### [Directions for this task]
Would you return, word for word, the lines of the data below from the line with "#### [เว็บหวย จ่าย บาทละ 1000" through the line with "#### [เว็บหวย จ่าย บาทละ 95", and no others?

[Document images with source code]
■ ■ ■
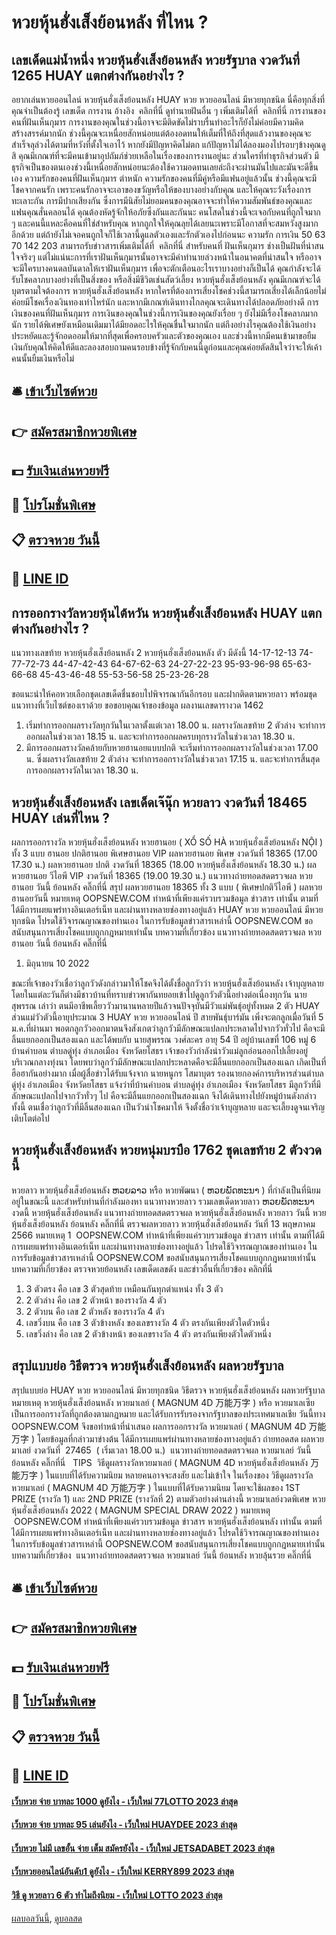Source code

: # หวยหุ้นฮั่งเส็งย้อนหลัง ที่ไหน ?
## เลขเด็ดแม่น้ำหนึ่ง หวยหุ้นฮั่งเส็งย้อนหลัง หวยรัฐบาล งวดวันที่ 1265 HUAY แตกต่างกันอย่างไร ?
อยากเล่นหวยออนไลน์ หวยหุ้นฮั่งเส็งย้อนหลัง HUAY หวย หวยออนไลน์ มีหวยทุกชนิด นี่คือทุกสิ่งที่คุณจำเป็นต้องรู้
เลขเด็ด
การงาน
อ้างอิง  คลิกที่นี่
ดูทำนายฝันอื่น ๆ เพิ่มเติมได้ที่  คลิกที่นี่
การงานของคนที่ฝันเห็นกุมาร การงานของคุณในช่วงนี้อาจจะมีติดขัดไม่ราบรื่นทำอะไรก็ยังไม่ค่อยมีความคิดสร้างสรรค์มากนัก ช่วงนี้คุณจะเหนื่อยสักหน่อยแต่ต้องอดทนให้เต็มที่ให้ถึงที่สุดแล้วงานของคุณจะสำเร็จลุล่วงได้ตามที่หวังที่ตั้งใจเอาไว้ หากยังมีปัญหาคิดไม่ตก แก้ปัญหาไม่ได้ลองมองไปรอบๆข้างคุณดูสิ คุณมีเกณฑ์ที่จะมีคนเข้ามาอุปถัมภ์ช่วยเหลือในเรื่องของการงานอยู่นะ ส่วนใครที่ทำธุรกิจส่วนตัว มีธุรกิจเป็นของตนเองช่วงนี้เหนื่อยสักหน่อยนะต้องใช้ความอดทนเลยล่ะถึงจะผ่านมันไปและมันจะดีขึ้นเอง
ความรักของคนที่ฝันเห็นกุมาร ตำหนัก ความรักของคนที่มีคู่หรือมีแฟนอยู่แล้วนั้น ช่วงนี้คุณจะมีโชคจากคนรัก เพราะคนรักอาจจะเอาของขวัญหรือให้ของบางอย่างกับคุณ และให้คุณระวังเรื่องการทะเลาะกัน การมีปากเสียงกัน ซึ่งการมีนิสัยไม่ยอมคนของคุณอาจจะทำให้ความสัมพันธ์ของคุณและแฟนคุณสั่นคลอนได้ คุณต้องหัดรู้จักให้อภัยซึ่งกันและกันนะ คนโสดในช่วงนี้จะเจอกับคนที่ถูกใจมาก ๆ และคนนี้แหละคือคนที่ใช่สำหรับคุณ หากถูกใจให้คุณลุยได้เลยนะเพราะมีโอกาสที่จะสมหวังสูงมากอีกด้วย แต่ถ้ายังไม่เจอคนถูกใจก็ใช้เวลานี้ดูแลตัวเองและรักตัวเองไปก่อนนะ
ความรัก
การเงิน
50 63 70 142 203
สามารถรับข่าวสารเพิ่มเติมได้ที่  คลิกที่นี่
สำหรับคนที่ ฝันเห็นกุมาร ช่างเป็นฝันที่น่าสนใจจริงๆ แต่ไม่แน่นะการที่เราฝันเห็นกุมารนั้นอาจจะมีคำทำนายล่วงหน้าในอนาคตที่น่าสนใจ หรืออาจจะมีใครบางคนดลบันดาลให้เราฝันเห็นกุมาร เพื่อจะตักเตือนอะไรเราบางอย่างก็เป็นได้ คุณกำลังจะได้รับโชคลาภบางอย่างที่เป็นสิ่งของ หรือสิ่งมีชีวิตเช่นสัตว์เลี้ยง หวยหุ้นฮั่งเส็งย้อนหลัง คุณมีเกณฑ์จะได้บุตรตามใจต้องการ หวยหุ้นฮั่งเส็งย้อนหลัง หากใครที่ต้องการเสี่ยงโชคช่วงนี้สามารถเสี่ยงได้เล็กน้อยไม่ค่อยมีโชคเรื่องเงินทองเท่าไหร่นัก และหากมีเกณฑ์เดินทางไกลคุณจะเดินทางได้ปลอดภัยอย่างดี
การเงินของคนที่ฝันเห็นกุมาร การเงินของคุณในช่วงนี้การเงินของคุณยังเรื่อย ๆ ยังไม่มีเรื่องโชคลาภมากนัก รายได้พิเศษยังเหมือนเดิมมาได้มียอดอะไรให้คุณชื่นใจมากนัก แต่ถึงอย่างไรคุณต้องใช้เงินอย่างประหยัดและรู้จักอดออมให้มากที่สุดเพื่อครอบครัวและตัวของคุณเอง และช่วงนี้หากมีคนเข้ามาขอยืมเงินกับคุณให้คิดให้ดีและลองสอบถามคนรอบข้างที่รู้จักกับคนนี้ดูก่อนและคุณค่อยตัดสินใจว่าจะให้เค้าคนนั้นยืมเงินหรือไม่

## 🛎 [เข้าเว็บไซต์หวย](https://bit.ly/3BG5bNw)
## 👉 [สมัครสมาชิกหวยพิเศษ](https://bit.ly/3BG5bNw)
## 💵 [รับเงินเล่นหวยฟรี](https://bit.ly/3C3mvgS)
## 👑 [โปรโมชั่นพิเศษ](https://bit.ly/3C3mvgS)
## 📋 [ตรวจหวย วันนี้](https://bit.ly/3C3mvgS)
## 📱 [LINE ID](https://bit.ly/3C3mvgS)

## การออกรางวัลหวยหุ้นไต้หวัน หวยหุ้นฮั่งเส็งย้อนหลัง HUAY แตกต่างกันอย่างไร ?
แนวทางเลขท้าย หวยหุ้นฮั่งเส็งย้อนหลัง 2 หวยหุ้นฮั่งเส็งย้อนหลัง ตัว มีดังนี้
14-17-12-13
74-77-72-73
44-47-42-43
64-67-62-63
24-27-22-23
95-93-96-98
65-63-66-68
45-43-46-48
55-53-56-58
25-23-26-28

ขอแนะนำให้คอหวยเลือกชุดเลขเด็ดชื่นชอบไปพิจารณากันอีกรอบ และฝากติดตามหวยลาว พร้อมชุดแนวทางที่เว็บไซต์ของเราด้วย
ขอขอบคุณเจ้าของข้อมูล
ผลงานเลขดารางวด 1462
1. เริ่มทำการออกผลรางวัลทุกวันในเวลาตั้งแต่เวลา 18.00 น. ผลรางวัลเลขท้าย 2 ตัวล่าง จะทำการออกผลในช่วงเวลา 18.15 น. และจะทำการออกผลครบทุกรางวัลในช่วงเวลา 18.30 น.
2. มีการออกผลรางวัลคล้ายกับหวยฮานอยแบบปกติ จะเริ่มทำการออกผลรางวัลในช่วงเวลา 17.00 น. ซึ่งผลรางวัลเลขท้าย 2 ตัวล่าง จะทำการออกรางวัลในช่วงเวลา 17.15 น. และจะทำการสิ้นสุดการออกผลรางวัลในเวลา 18.30 น.

## หวยหุ้นฮั่งเส็งย้อนหลัง เลขเด็ดเจ๊นุ๊ก หวยลาว งวดวันที่ 18465 HUAY เล่นที่ไหน ?
ผลการออกรางวัล หวยหุ้นฮั่งเส็งย้อนหลัง หวยฮานอย ( XỔ SỐ HÀ หวยหุ้นฮั่งเส็งย้อนหลัง NỘI ) ทั้ง 3 แบบ ฮานอย ปกติฮานอย พิเศษฮานอย VIP
ผลหวยฮานอย พิเศษ งวดวันที่ 18365 (17.00 17.30 น.)
ผลหวยฮานอย ปกติ งวดวันที่ 18365 (18.00 หวยหุ้นฮั่งเส็งย้อนหลัง 18.30 น.)
ผลหวยฮานอย วีไอพี VIP งวดวันที่ 18365 (19.00 19.30 น.)
 แนวทางถ่ายทอดสดตรวจผล หวยฮานอย วันนี้ ย้อนหลัง คลิ๊กที่นี่ 
สรุป ผลหวยฮานอย 18365 ทั้ง 3 แบบ ( พิเศษปกติวีไอพี ) ผลหวยฮานอยวันนี้
หมายเหตุ OOPSNEW.COM ทำหน้าที่เพียงแค่รวบรวมข้อมูล ข่าวสาร เท่านั้น ตามที่ได้มีการเผยแพร่ทางอินเตอร์เน็ท และผ่านทางหลายช่องทางอยู่แล้ว HUAY หวย หวยออนไลน์ มีหวยทุกชนิด โปรดใช้วิจารณญาณของท่านเอง ในการรับข้อมูลข่าวสารเหล่านี้ OOPSNEW.COM ขอสนับสนุนการเสี่ยงโชคแบบถูกกฎหมายเท่านั้น
บทความที่เกี่ยวข้อง
แนวทางถ่ายทอดสดตรวจผล หวยฮานอย วันนี้ ย้อนหลัง คลิ๊กที่นี่
1. มิถุนายน 10 2022

ขณะที่เจ้าของวัวเชื่อว่าลูกวัวดังกล่าวมาให้โชคจึงได้ตั้งชื่อลูกวัวว่า หวยหุ้นฮั่งเส็งย้อนหลัง เจ้าบุญหลาย โดยในแต่ละวันก็ต่างมีชาวบ้านที่ทราบข่าวพากันทยอยเข้าไปดูลูกวัวตัวนี้อย่างต่อเนื่องทุกวัน
นายสุพรรณ เล่าว่า ตนมีอาชีพเลี้ยววัวมานานหลายปีแล้วจนปัจจุบันมีวัวแม่พันธุ์อยู่ทั้งหมด 2 ตัว HUAY ส่วนแม่วัวตัวนี้อายุประมาณ 3 HUAY หวย หวยออนไลน์ ปี สายพันธุ์บาร์มัน เพิ่งจะตกลูกเมื่อวันที่ 5 ม.ค.ที่ผ่านมา พอตกลูกวัวออกมาตนจึงสังเกตว่าลูกวัวมีลักษณะแปลกประหลาดไปจากวัวทั่วไป คือจะมีลิ้นแยกออกเป็นสองแฉก
และได้พบกับ นายสุพรรณ วงศ์ละคร อายุ 54 ปี อยู่บ้านเลขที่ 106 หมู่ 6 บ้านคำบอน ตำบลดู่ทุ่ง อำเภอเมือง จังหวัดยโสธร เจ้าของวัวกำลังนำวัวแม่ลูกอ่อนออกไปเลี้ยงอยู่บริเวณกลางทุ่งนา โดยพบว่าลูกวัวมีลักษณะแปลกประหลาดคือจะมีลิ้นแยกออกเป็นสองแฉก
เกิดเป็นที่ฮือฮากันอย่างมาก เมื่อผู้สื่อข่าวได้รับแจ้งจาก นายหนูกร โสมาบุตร รองนายกองค์การบริหารส่วนตำบลดู่ทุ่ง อำเภอเมือง จังหวัดยโสธร แจ้งว่าที่บ้านคำบอน ตำบลดู่ทุ่ง อำเภอเมือง จังหวัดยโสธร มีลูกวัวที่มีลักษณะแปลกไปจากวัวทั่วๆ ไป คือจะมีลิ้นแยกออกเป็นสองแฉก จึงได้เดินทางไปยังหมู่บ้านดังกล่าว
ทั้งนี้ ตนเชื่อว่าลูกวัวที่มีลิ้นสองแฉก เป็นวัวนำโชคมาให้ จึงตั้งชื่อว่าเจ้าบุญหลาย และจะเลี้ยงดูจนเจริญเติบโตต่อไป

## หวยหุ้นฮั่งเส็งย้อนหลัง หวยหนุ่มบรบือ 1762 ชุดเลขท้าย 2 ตัวงวดนี้
หวยลาว หวยหุ้นฮั่งเส็งย้อนหลัง ຫວຍລາວ หรือ หวยพัฒนา ( ຫວຍພັດທະນາ ) ที่กำลังเป็นที่นิยมอยู่ในขณะนี้ และสำหรับท่านที่กำลังมองหา แนวทางหวยลาว รวมเลขเด็ดหวยลาว ຫວຍພັດທະນາ งวดนี้
 หวยหุ้นฮั่งเส็งย้อนหลัง แนวทางถ่ายทอดสดตรวจผล หวยหุ้นฮั่งเส็งย้อนหลัง หวยลาว วันนี้ หวยหุ้นฮั่งเส็งย้อนหลัง ย้อนหลัง คลิ๊กที่นี่ 
ตรวจผลหวยลาว หวยหุ้นฮั่งเส็งย้อนหลัง วันที่ 13 พฤษภาคม 2566
หมายเหตุ 1  OOPSNEW.COM ทำหน้าที่เพียงแค่รวบรวมข้อมูล ข่าวสาร เท่านั้น ตามที่ได้มีการเผยแพร่ทางอินเตอร์เน็ท และผ่านทางหลายช่องทางอยู่แล้ว โปรดใช้วิจารณญาณของท่านเอง ในการรับข้อมูลข่าวสารเหล่านี้ OOPSNEW.COM ขอสนับสนุนการเสี่ยงโชคแบบถูกกฎหมายเท่านั้น
บทความที่เกี่ยวข้อง
ตรวจหวยย้อนหลัง เลขเด็ดเลขดัง และข่าวอื่นที่เกี่ยวข้อง คลิกที่นี่
1. 3 ตัวตรง คือ เลข 3 ตัวสุดท้าย เหมือนกันทุกตำแหน่ง ทั้ง 3 ตัว
2. 2 ตัวล่าง คือ เลข 2 ตัวหน้า ของรางวัล 4 ตัว
3. 2 ตัวบน คือ เลข 2 ตัวหลัง ของรางวัล 4 ตัว
4. เลขวิ่งบน คือ เลข 3 ตัวข้างหลัง ของเลขรางวัล 4 ตัว ตรงกันเพียงตัวใดตัวหนึ่ง
5. เลขวิ่งล่าง คือ เลข 2 ตัวข้างหน้า ของเลขรางวัล 4 ตัว ตรงกันเพียงตัวใดตัวหนึ่ง

## สรุปแบบย่อ วิธีตรวจ หวยหุ้นฮั่งเส็งย้อนหลัง ผลหวยรัฐบาล
สรุปแบบย่อ HUAY หวย หวยออนไลน์ มีหวยทุกชนิด วิธีตรวจ หวยหุ้นฮั่งเส็งย้อนหลัง ผลหวยรัฐบาล หมายเหตุ หวยหุ้นฮั่งเส็งย้อนหลัง หวยมาเลย์ ( MAGNUM 4D 万能万字 ) หรือ หวยมาเลเซีย เป็นการออกรางวัลที่ถูกต้องตามกฎหมาย และได้รับการรับรองจากรัฐบาลของประเทศมาเลเชีย
วันนี้ทาง OOPSNEW.COM จึงขอทำหน้าที่นำเสนอ ผลการออกรางวัล หวยมาเลย์ ( MAGNUM 4D 万能万字 ) โดยข้อมูลที่กล่าวมาข่างต้น ได้มีการเผยแพร่ผ่านทางหลายช่องทางอยู่แล้ว
ถ่ายทอดสด ผลหวยมาเลย์ งวดวันที่  27465  ( เริ่มเวลา 18.00 น.)
 แนวทางถ่ายทอดสดตรวจผล หวยมาเลย์ วันนี้ ย้อนหลัง คลิ๊กที่นี่  
TIPS  วิธีดูผลรางวัลหวยมาเลย์ ( MAGNUM 4D หวยหุ้นฮั่งเส็งย้อนหลัง 万能万字 ) ในแบบที่ได้รับความนิยม
หลายคนอาจจะสงสัย และไม่เข้าใจ ในเรื่องของ วิธีดูผลรางวัล หวยมาเลย์ ( MAGNUM 4D 万能万字 ) ในแบบที่ได้รับความนิยม โดยจะใช้ผลของ 1ST PRIZE (รางวัล 1) และ 2ND PRIZE (รางวัลที่ 2) ตามตัวอย่างด่านล่างนี้
หวยมาเลย์งวดพิเศษ หวยหุ้นฮั่งเส็งย้อนหลัง 2022 ( MAGNUM SPECIAL DRAW 2022 )
หมายเหตุ  OOPSNEW.COM ทำหน้าที่เพียงแค่รวบรวมข้อมูล ข่าวสาร หวยหุ้นฮั่งเส็งย้อนหลัง เท่านั้น ตามที่ได้มีการเผยแพร่ทางอินเตอร์เน็ท และผ่านทางหลายช่องทางอยู่แล้ว โปรดใช้วิจารณญาณของท่านเอง ในการรับข้อมูลข่าวสารเหล่านี้ OOPSNEW.COM ขอสนับสนุนการเสี่ยงโชคแบบถูกกฎหมายเท่านั้น
บทความที่เกี่ยวข้อง
 แนวทางถ่ายทอดสดตรวจผล หวยมาเลย์ วันนี้ ย้อนหลัง หวยลุ้นรวย คลิ๊กที่นี่  

## 🛎 [เข้าเว็บไซต์หวย](https://bit.ly/3BG5bNw)
## 👉 [สมัครสมาชิกหวยพิเศษ](https://bit.ly/3BG5bNw)
## 💵 [รับเงินเล่นหวยฟรี](https://bit.ly/3C3mvgS)
## 👑 [โปรโมชั่นพิเศษ](https://bit.ly/3C3mvgS)
## 📋 [ตรวจหวย วันนี้](https://bit.ly/3C3mvgS)
## 📱 [LINE ID](https://bit.ly/3C3mvgS)

#### [เว็บหวย จ่าย บาทละ 1000 ดูยังไง - เว็บใหม่ 77LOTTO 2023 ล่าสุด](https://atom.io/themes/เว็บหวย%20จ่าย%20บาทละ%201000%20ดูยังไง%20-%20เว็บใหม่%2077lotto%202023%20ล่าสุด)
#### [เว็บหวย จ่าย บาทละ 95 เล่นยังไง - เว็บใหม่ HUAYDEE 2023 ล่าสุด](https://atom.io/themes/เว็บหวย%20จ่าย%20บาทละ%2095%20เล่นยังไง%20-%20เว็บใหม่%20huaydee%202023%20ล่าสุด)
#### [เว็บหวย ไม่มี เลขอั้น จ่าย เต็ม สมัครยังไง - เว็บใหม่ JETSADABET 2023 ล่าสุด](https://atom.io/themes/เว็บหวย%20ไม่มี%20เลขอั้น%20จ่าย%20เต็ม%20สมัครยังไง%20-%20เว็บใหม่%20jetsadabet%202023%20ล่าสุด)
#### [เว็บหวยออนไลน์อันดับ1 ดูยังไง - เว็บใหม่ KERRY899 2023 ล่าสุด](https://atom.io/themes/เว็บหวยออนไลน์อันดับ1%20ดูยังไง%20-%20เว็บใหม่%20kerry899%202023%20ล่าสุด)
#### [วิธี ดู หวยลาว 6 ตัว ทำไมถึงนิยม - เว็บใหม่ LOTTO 2023 ล่าสุด](https://atom.io/themes/วิธี%20ดู%20หวยลาว%206%20ตัว%20ทำไมถึงนิยม%20-%20เว็บใหม่%20lotto%202023%20ล่าสุด)

[ผลบอลวันนี้](https://siamsport.tv "ผลบอลวันนี้"), [ดูบอลสด](https://siamsport.tv/ดูบอลสด "ดูบอลสด")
■ ■ ■
### [Reply to the task]
#### [เว็บหวย จ่าย บาทละ 1000 ดูยังไง - เว็บใหม่ 77LOTTO 2023 ล่าสุด](https://atom.io/themes/เว็บหวย%20จ่าย%20บาทละ%201000%20ดูยังไง%20-%20เว็บใหม่%2077lotto%202023%20ล่าสุด)
#### [เว็บหวย จ่าย บาทละ 95 เล่นยังไง - เว็บใหม่ HUAYDEE 2023 ล่าสุด](https://atom.io/themes/เว็บหวย%20จ่าย%20บาทละ%2095%20เล่นยังไง%20-%20เว็บใหม่%20huaydee%202023%20ล่าสุด)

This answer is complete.